Find every line below with the word "STATUS". Then give only how many there are.

RECORDS SHOWN:
··········
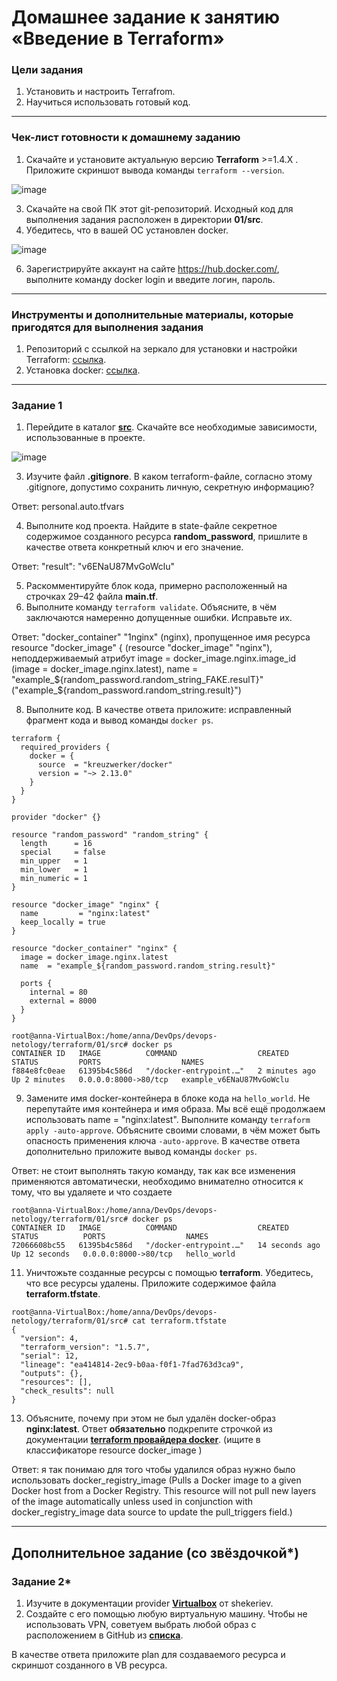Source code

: # Домашнее задание к занятию «Введение в Terraform»

### Цели задания

1. Установить и настроить Terrafrom.
2. Научиться использовать готовый код.

------

### Чек-лист готовности к домашнему заданию

1. Скачайте и установите актуальную версию **Terraform** >=1.4.X . Приложите скриншот вывода команды ```terraform --version```.

![image](https://github.com/YoungHacker1912/devops-netology/assets/93939433/0acb2bea-5127-41dd-8274-009a8d6578c6)

3. Скачайте на свой ПК этот git-репозиторий. Исходный код для выполнения задания расположен в директории **01/src**.
4. Убедитесь, что в вашей ОС установлен docker.

![image](https://github.com/YoungHacker1912/devops-netology/assets/93939433/77413e55-ca45-4712-98de-8679d554048d)

6. Зарегистрируйте аккаунт на сайте https://hub.docker.com/, выполните команду docker login и введите логин, пароль.

------

### Инструменты и дополнительные материалы, которые пригодятся для выполнения задания

1. Репозиторий с ссылкой на зеркало для установки и настройки Terraform: [ссылка](https://github.com/netology-code/devops-materials).
2. Установка docker: [ссылка](https://docs.docker.com/engine/install/ubuntu/). 
------

### Задание 1

1. Перейдите в каталог [**src**](https://github.com/netology-code/ter-homeworks/tree/main/01/src). Скачайте все необходимые зависимости, использованные в проекте.

![image](https://github.com/YoungHacker1912/devops-netology/assets/93939433/09e13c9f-3cb5-49ee-9005-f1fbaa651c75)

 
3. Изучите файл **.gitignore**. В каком terraform-файле, согласно этому .gitignore, допустимо сохранить личную, секретную информацию?

Ответ: personal.auto.tfvars

4. Выполните код проекта. Найдите в state-файле секретное содержимое созданного ресурса **random_password**, пришлите в качестве ответа конкретный ключ и его значение.

Ответ: "result": "v6ENaU87MvGoWclu"

5. Раскомментируйте блок кода, примерно расположенный на строчках 29–42 файла **main.tf**.
6. Выполните команду ```terraform validate```. Объясните, в чём заключаются намеренно допущенные ошибки. Исправьте их.

Ответ: "docker_container" "1nginx" (nginx), пропущенное имя ресурса resource "docker_image" { (resource "docker_image" "nginx"), неподдерживаемый атрибут image = docker_image.nginx.image_id (image = docker_image.nginx.latest), name  = "example_${random_password.random_string_FAKE.resulT}" ("example_${random_password.random_string.result}")
  
8. Выполните код. В качестве ответа приложите: исправленный фрагмент кода и вывод команды ```docker ps```.

```
terraform {
  required_providers {
    docker = {
      source  = "kreuzwerker/docker"
      version = "~> 2.13.0"
    }
  }
}

provider "docker" {}

resource "random_password" "random_string" {
  length      = 16
  special     = false
  min_upper   = 1
  min_lower   = 1
  min_numeric = 1
}

resource "docker_image" "nginx" {
  name         = "nginx:latest"
  keep_locally = true
}

resource "docker_container" "nginx" {
  image = docker_image.nginx.latest
  name  = "example_${random_password.random_string.result}"

  ports {
    internal = 80
    external = 8000
  }
}

```

```
root@anna-VirtualBox:/home/anna/DevOps/devops-netology/terraform/01/src# docker ps
CONTAINER ID   IMAGE          COMMAND                  CREATED         STATUS         PORTS                  NAMES
f884e8fc0eae   61395b4c586d   "/docker-entrypoint.…"   2 minutes ago   Up 2 minutes   0.0.0.0:8000->80/tcp   example_v6ENaU87MvGoWclu
```

9. Замените имя docker-контейнера в блоке кода на ```hello_world```. Не перепутайте имя контейнера и имя образа. Мы всё ещё продолжаем использовать name = "nginx:latest". Выполните команду ```terraform apply -auto-approve```.
Объясните своими словами, в чём может быть опасность применения ключа  ```-auto-approve```. В качестве ответа дополнительно приложите вывод команды ```docker ps```.

Ответ: не стоит выполнять такую команду, так как все изменения применяются автоматически, необходимо внимателно относится к тому, что вы удаляете и что создаете

```
root@anna-VirtualBox:/home/anna/DevOps/devops-netology/terraform/01/src# docker ps
CONTAINER ID   IMAGE          COMMAND                  CREATED          STATUS          PORTS                  NAMES
72066608bc55   61395b4c586d   "/docker-entrypoint.…"   14 seconds ago   Up 12 seconds   0.0.0.0:8000->80/tcp   hello_world
```

11. Уничтожьте созданные ресурсы с помощью **terraform**. Убедитесь, что все ресурсы удалены. Приложите содержимое файла **terraform.tfstate**.

```
root@anna-VirtualBox:/home/anna/DevOps/devops-netology/terraform/01/src# cat terraform.tfstate
{
  "version": 4,
  "terraform_version": "1.5.7",
  "serial": 12,
  "lineage": "ea414814-2ec9-b0aa-f0f1-7fad763d3ca9",
  "outputs": {},
  "resources": [],
  "check_results": null
}
```
     
13. Объясните, почему при этом не был удалён docker-образ **nginx:latest**. Ответ **обязательно** подкрепите строчкой из документации [**terraform провайдера docker**](https://docs.comcloud.xyz/providers/kreuzwerker/docker/latest/docs).  (ищите в классификаторе resource docker_image )

Ответ: я так понимаю для того чтобы удалился образ нужно было использовать docker_registry_image (Pulls a Docker image to a given Docker host from a Docker Registry. This resource will not pull new layers of the image automatically unless used in conjunction with docker_registry_image data source to update the pull_triggers field.)

------

## Дополнительное задание (со звёздочкой*)

### Задание 2*

1. Изучите в документации provider [**Virtualbox**](https://docs.comcloud.xyz/providers/shekeriev/virtualbox/latest/docs) от 
shekeriev.
2. Создайте с его помощью любую виртуальную машину. Чтобы не использовать VPN, советуем выбрать любой образ с расположением в GitHub из [**списка**](https://www.vagrantbox.es/).

В качестве ответа приложите plan для создаваемого ресурса и скриншот созданного в VB ресурса.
··········
RESPONSE: 2